_Task item:_
Copy every line below where the string "have" is found.

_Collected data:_
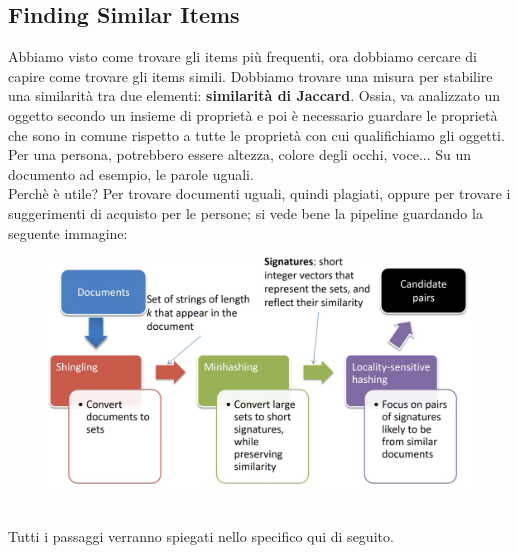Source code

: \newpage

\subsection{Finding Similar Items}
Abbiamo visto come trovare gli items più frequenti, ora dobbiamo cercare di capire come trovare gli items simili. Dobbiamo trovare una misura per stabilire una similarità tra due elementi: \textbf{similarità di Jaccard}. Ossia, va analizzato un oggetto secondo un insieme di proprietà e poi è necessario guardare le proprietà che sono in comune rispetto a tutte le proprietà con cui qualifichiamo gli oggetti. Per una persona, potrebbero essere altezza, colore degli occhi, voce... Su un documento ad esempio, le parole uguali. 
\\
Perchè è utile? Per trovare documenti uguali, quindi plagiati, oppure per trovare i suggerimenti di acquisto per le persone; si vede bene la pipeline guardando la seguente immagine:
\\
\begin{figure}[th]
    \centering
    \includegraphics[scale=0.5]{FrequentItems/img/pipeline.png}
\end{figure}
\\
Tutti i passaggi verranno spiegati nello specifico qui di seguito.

--

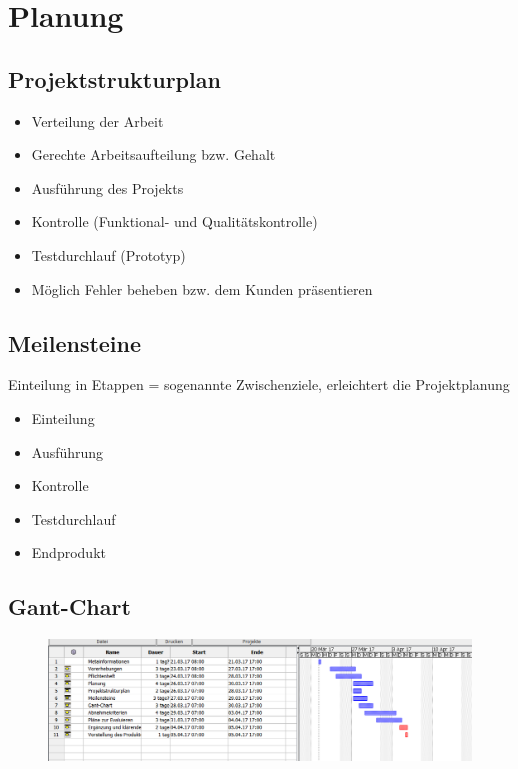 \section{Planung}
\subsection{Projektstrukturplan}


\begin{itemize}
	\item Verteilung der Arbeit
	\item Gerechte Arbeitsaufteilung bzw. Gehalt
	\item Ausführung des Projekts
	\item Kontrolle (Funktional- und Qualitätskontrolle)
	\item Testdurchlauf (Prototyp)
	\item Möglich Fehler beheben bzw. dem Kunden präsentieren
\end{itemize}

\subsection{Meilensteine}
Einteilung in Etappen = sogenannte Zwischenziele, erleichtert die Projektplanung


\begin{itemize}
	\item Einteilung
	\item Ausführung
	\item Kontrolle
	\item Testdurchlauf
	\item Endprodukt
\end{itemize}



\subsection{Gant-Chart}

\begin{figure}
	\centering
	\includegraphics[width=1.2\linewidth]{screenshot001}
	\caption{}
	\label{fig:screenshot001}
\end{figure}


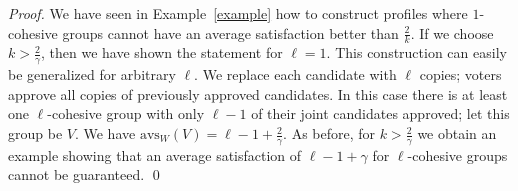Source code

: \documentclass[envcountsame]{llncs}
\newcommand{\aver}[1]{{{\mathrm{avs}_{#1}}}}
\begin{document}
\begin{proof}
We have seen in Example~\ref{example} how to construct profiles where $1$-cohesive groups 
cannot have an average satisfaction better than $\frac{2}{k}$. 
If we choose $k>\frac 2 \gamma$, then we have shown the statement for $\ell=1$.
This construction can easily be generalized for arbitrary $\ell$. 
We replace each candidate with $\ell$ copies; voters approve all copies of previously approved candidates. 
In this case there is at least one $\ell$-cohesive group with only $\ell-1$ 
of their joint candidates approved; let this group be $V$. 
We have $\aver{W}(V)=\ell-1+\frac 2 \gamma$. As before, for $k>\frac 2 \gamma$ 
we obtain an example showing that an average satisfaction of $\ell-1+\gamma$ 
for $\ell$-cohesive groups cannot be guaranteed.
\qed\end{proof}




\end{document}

_Task result:_
We have seen in Example~\ref{example} how to construct profiles where $1$-cohesive groups 
cannot have an average satisfaction better than $\frac{2}{k}$. 
If we choose $k>\frac 2 \gamma$, then we have shown the statement for $\ell=1$.
We have $\aver{W}(V)=\ell-1+\frac 2 \gamma$. As before, for $k>\frac 2 \gamma$ 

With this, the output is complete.